Admittedly, when they arrived, and a small village with houses carved into the stone emerged from the light mist in the distance, spreading out in the middle of the rocky plateau – a place Adora hadn’t even known existed –, she couldn’t help but smile.

 

“Welcome to Rocky Hide.” Frosta stopped her mare beside her and patted the animal’s neck. Both were only slightly more out of breath than Adora and Spirit, as Adora respectfully but silently noted.

 

“It’s beautiful,” Adora admitted, and it certainly was. Except that these people living back there surely didn’t exactly appreciate visitors, given how hermetically they were hiding out here.

“So are you finally going to tell me why you brought me here? I didn’t mean to be rude, but … I don’t even know you. And you surely have better things to do. Why did you, of all people, get stuck with the shitty job of forcing me to have fun?”

 

“Because I’m the one among the mutant princesses who’s in charge of entertainment.” There was a hint of bitterness in Frosta’s voice that didn’t escape Adora, nor did the self-deprecating emphasis on the word entertainment. It seemed that despite all the efforts toward partnership in the war, there was still some tension between Snows and the other kingdoms. “Me, they usually call when there’s a stick to pull out of somebody’s ass.”

 

And just like that, Adora’s fleeting interest vanished into thin air. “You know, if you’re trying to get me excited about spending an entertaining day with you, you’re really doing a lousy job.”

 

“I don’t have to. You’re coming anyway.” Shrugging, Frosta urged her mare forward again.

 

“Oh yeah? And what makes you say that?” Much to her annoyance, Adora actually followed her, if only because she had no idea how she would have explained it to Glimmer if she’d come back alone.

 

And of course, that little bitch knew that very well. “Glimmer and Angella ordered you to take the afternoon off, so it’s your duty. And you don’t neglect any of your duties.”

 

To this statement, Adora had nothing more to offer in response than silence, now truly pissed-off.

“Can you at least turn off the AC, Ice Princess?” she finally grumbled. Five hundred yards above sea level, it was chilly enough, all without the extra sub-zero temperatures in the air.

 

“Actually, I can’t.” For the first time, Frosta’s gaze flickered when she looked at Adora, just for a moment. “I can only influence my surroundings, not my own body. Powers can’t always be controlled the way you’d like them to be. Tell me, do you have something against white magic in particular, Horde soldier, or were you at least racist toward your own mutants back in the day, too?”

 

“If you weren’t an Empress, I’d slap you right now.” Mainly because Frosta was, of course, right, and since leaving Hordak’s army, Adora hadn’t met anyone who could bring out her worst sides within an hour.

 

Her anger transferred so unfiltered to her body tension that even Spirit, as a precaution, danced a few steps away from Frosta’s mare.

 

“Well, if you weren’t a Princess, I would’ve punched you in the face earlier already.” Frosta batted her impossibly long blue eyelashes charmingly. “But wait, I forgot – you don’t want to be treated like royalty, right?

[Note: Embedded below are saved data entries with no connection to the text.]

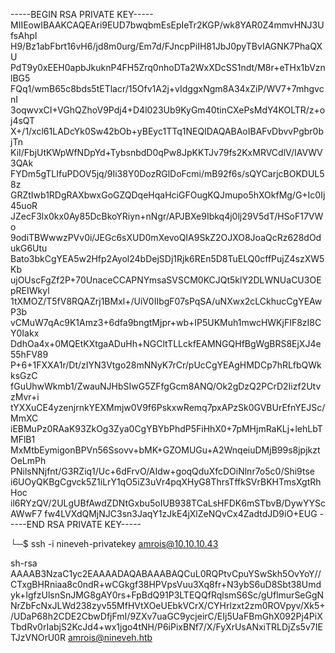 -----BEGIN RSA PRIVATE KEY-----
MIIEowIBAAKCAQEAri9EUD7bwqbmEsEpIeTr2KGP/wk8YAR0Z4mmvHNJ3UfsAhpI
H9/Bz1abFbrt16vH6/jd8m0urg/Em7d/FJncpPiIH81JbJ0pyTBvIAGNK7PhaQXU
PdT9y0xEEH0apbJkuknP4FH5Zrq0nhoDTa2WxXDcSS1ndt/M8r+eTHx1bVznlBG5
FQq1/wmB65c8bds5tETlacr/15Ofv1A2j+vIdggxNgm8A34xZiP/WV7+7mhgvcnI
3oqwvxCI+VGhQZhoV9Pdj4+D4l023Ub9KyGm40tinCXePsMdY4KOLTR/z+oj4sQT
X+/1/xcl61LADcYk0Sw42bOb+yBEyc1TTq1NEQIDAQABAoIBAFvDbvvPgbr0bjTn
KiI/FbjUtKWpWfNDpYd+TybsnbdD0qPw8JpKKTJv79fs2KxMRVCdlV/IAVWV3QAk
FYDm5gTLIfuPDOV5jq/9Ii38Y0DozRGlDoFcmi/mB92f6s/sQYCarjcBOKDUL58z
GRZtIwb1RDgRAXbwxGoGZQDqeHqaHciGFOugKQJmupo5hXOkfMg/G+Ic0Ij45uoR
JZecF3lx0kx0Ay85DcBkoYRiyn+nNgr/APJBXe9Ibkq4j0lj29V5dT/HSoF17VWo
9odiTBWwwzPVv0i/JEGc6sXUD0mXevoQIA9SkZ2OJXO8JoaQcRz628dOdukG6Utu
Bato3bkCgYEA5w2Hfp2Ayol24bDejSDj1Rjk6REn5D8TuELQ0cffPujZ4szXW5Kb
ujOUscFgZf2P+70UnaceCCAPNYmsaSVSCM0KCJQt5klY2DLWNUaCU3OEpREIWkyl
1tXMOZ/T5fV8RQAZrj1BMxl+/UiV0IIbgF07sPqSA/uNXwx2cLCkhucCgYEAwP3b
vCMuW7qAc9K1Amz3+6dfa9bngtMjpr+wb+IP5UKMuh1mwcHWKjFIF8zI8CY0Iakx
DdhOa4x+0MQEtKXtgaADuHh+NGCltTLLckfEAMNGQHfBgWgBRS8EjXJ4e55hFV89
P+6+1FXXA1r/Dt/zIYN3Vtgo28mNNyK7rCr/pUcCgYEAgHMDCp7hRLfbQWkksGzC
fGuUhwWkmb1/ZwauNJHbSIwG5ZFfgGcm8ANQ/Ok2gDzQ2PCrD2Iizf2UtvzMvr+i
tYXXuCE4yzenjrnkYEXMmjw0V9f6PskxwRemq7pxAPzSk0GVBUrEfnYEJSc/MmXC
iEBMuPz0RAaK93ZkOg3Zya0CgYBYbPhdP5FiHhX0+7pMHjmRaKLj+lehLbTMFlB1
MxMtbEymigonBPVn56Ssovv+bMK+GZOMUGu+A2WnqeiuDMjB99s8jpjkztOeLmPh
PNilsNNjfnt/G3RZiq1/Uc+6dFrvO/AIdw+goqQduXfcDOiNlnr7o5c0/Shi9tse
i6UOyQKBgCgvck5Z1iLrY1qO5iZ3uVr4pqXHyG8ThrsTffkSVrBKHTmsXgtRhHoc
il6RYzQV/2ULgUBfAwdZDNtGxbu5oIUB938TCaLsHFDK6mSTbvB/DywYYScAWwF7
fw4LVXdQMjNJC3sn3JaqY1zJkE4jXlZeNQvCx4ZadtdJD9iO+EUG
-----END RSA PRIVATE KEY-----


└─$ ssh -i nineveh-privatekey amrois@10.10.10.43                   


sh-rsa AAAAB3NzaC1yc2EAAAADAQABAAABAQCuL0RQPtvCpuYSwSkh5OvYoY//CTxgBHRniaa8c0ndR+wCGkgf38HPVpsVuu3Xq8fr+N3ybS6uD8Sbt38Umdyk+IgfzUlsnSnJMG8gAY0rs+FpBdQ91P3LTEQQfRqlsmS6Sc/gUflmurSeGgNNrZbFcNxJLWd238zyv55MfHVtXOeUEbkVCrX/CYHrlzxt2zm0ROVpyv/Xk5+/UDaP68h2CDE2CbwDfjFmI/9ZXv7uaGC9ycjeirC/EIj5UaFBmGhX092Pj4PiXTbdRv0rIabjS2KcJd4+wx1jgo4tNH/P6iPixBNf7/X/FyXrUsANxiTRLDjZs5v7IETJzVNOrU0R amrois@nineveh.htb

So why don’t we just find out if we still can’t stand each other by the end of the day? And if not, we’ll settle the whole thing the old-fashioned way in a duel.”

 

“Why not right now?” Adora asked defiantly, ignoring Spirit’s disapproving snort this time. She had never shied away from a challenge. She certainly wasn’t going to start now because of a disapproving look from Queen Angella.

 

“Because we’re here.” Frosta thrust her pointed chin forward, where, among the many half-hidden huts, more and more colorful stalls with merchandise, small shows by various jugglers, and even a few rides were gradually being revealed. A fair.

 

Adora let out one last resigned sigh and reluctantly handed her horse over to a somewhat grumpy stable boy at the city gate. Well, if this didn’t promise to be a cheerful afternoon.